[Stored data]
=-=-=-=-=

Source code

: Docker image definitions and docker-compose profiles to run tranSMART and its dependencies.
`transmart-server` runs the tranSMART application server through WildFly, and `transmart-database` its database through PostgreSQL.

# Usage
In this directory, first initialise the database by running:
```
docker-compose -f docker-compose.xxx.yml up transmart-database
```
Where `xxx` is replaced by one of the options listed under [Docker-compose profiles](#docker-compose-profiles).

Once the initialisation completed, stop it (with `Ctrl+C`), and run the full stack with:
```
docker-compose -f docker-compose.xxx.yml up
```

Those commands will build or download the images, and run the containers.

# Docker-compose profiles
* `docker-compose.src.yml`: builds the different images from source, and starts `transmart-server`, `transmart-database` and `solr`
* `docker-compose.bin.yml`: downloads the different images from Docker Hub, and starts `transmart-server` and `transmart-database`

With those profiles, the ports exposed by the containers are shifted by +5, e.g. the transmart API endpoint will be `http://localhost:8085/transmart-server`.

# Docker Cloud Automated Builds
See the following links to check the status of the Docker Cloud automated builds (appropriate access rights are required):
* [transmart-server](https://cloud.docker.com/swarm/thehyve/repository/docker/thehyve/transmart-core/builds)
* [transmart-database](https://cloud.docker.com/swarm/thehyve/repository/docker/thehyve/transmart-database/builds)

=-=-=-=-=

What is expected. From the first line to the last, return the records unchanged.

Exercise response.
Source code

: Docker image definitions and docker-compose profiles to run tranSMART and its dependencies.
`transmart-server` runs the tranSMART application server through WildFly, and `transmart-database` its database through PostgreSQL.

# Usage
In this directory, first initialise the database by running:
```
docker-compose -f docker-compose.xxx.yml up transmart-database
```
Where `xxx` is replaced by one of the options listed under [Docker-compose profiles](#docker-compose-profiles).

Once the initialisation completed, stop it (with `Ctrl+C`), and run the full stack with:
```
docker-compose -f docker-compose.xxx.yml up
```

Those commands will build or download the images, and run the containers.

# Docker-compose profiles
* `docker-compose.src.yml`: builds the different images from source, and starts `transmart-server`, `transmart-database` and `solr`
* `docker-compose.bin.yml`: downloads the different images from Docker Hub, and starts `transmart-server` and `transmart-database`

With those profiles, the ports exposed by the containers are shifted by +5, e.g. the transmart API endpoint will be `http://localhost:8085/transmart-server`.

# Docker Cloud Automated Builds
See the following links to check the status of the Docker Cloud automated builds (appropriate access rights are required):
* [transmart-server](https://cloud.docker.com/swarm/thehyve/repository/docker/thehyve/transmart-core/builds)
* [transmart-database](https://cloud.docker.com/swarm/thehyve/repository/docker/thehyve/transmart-database/builds)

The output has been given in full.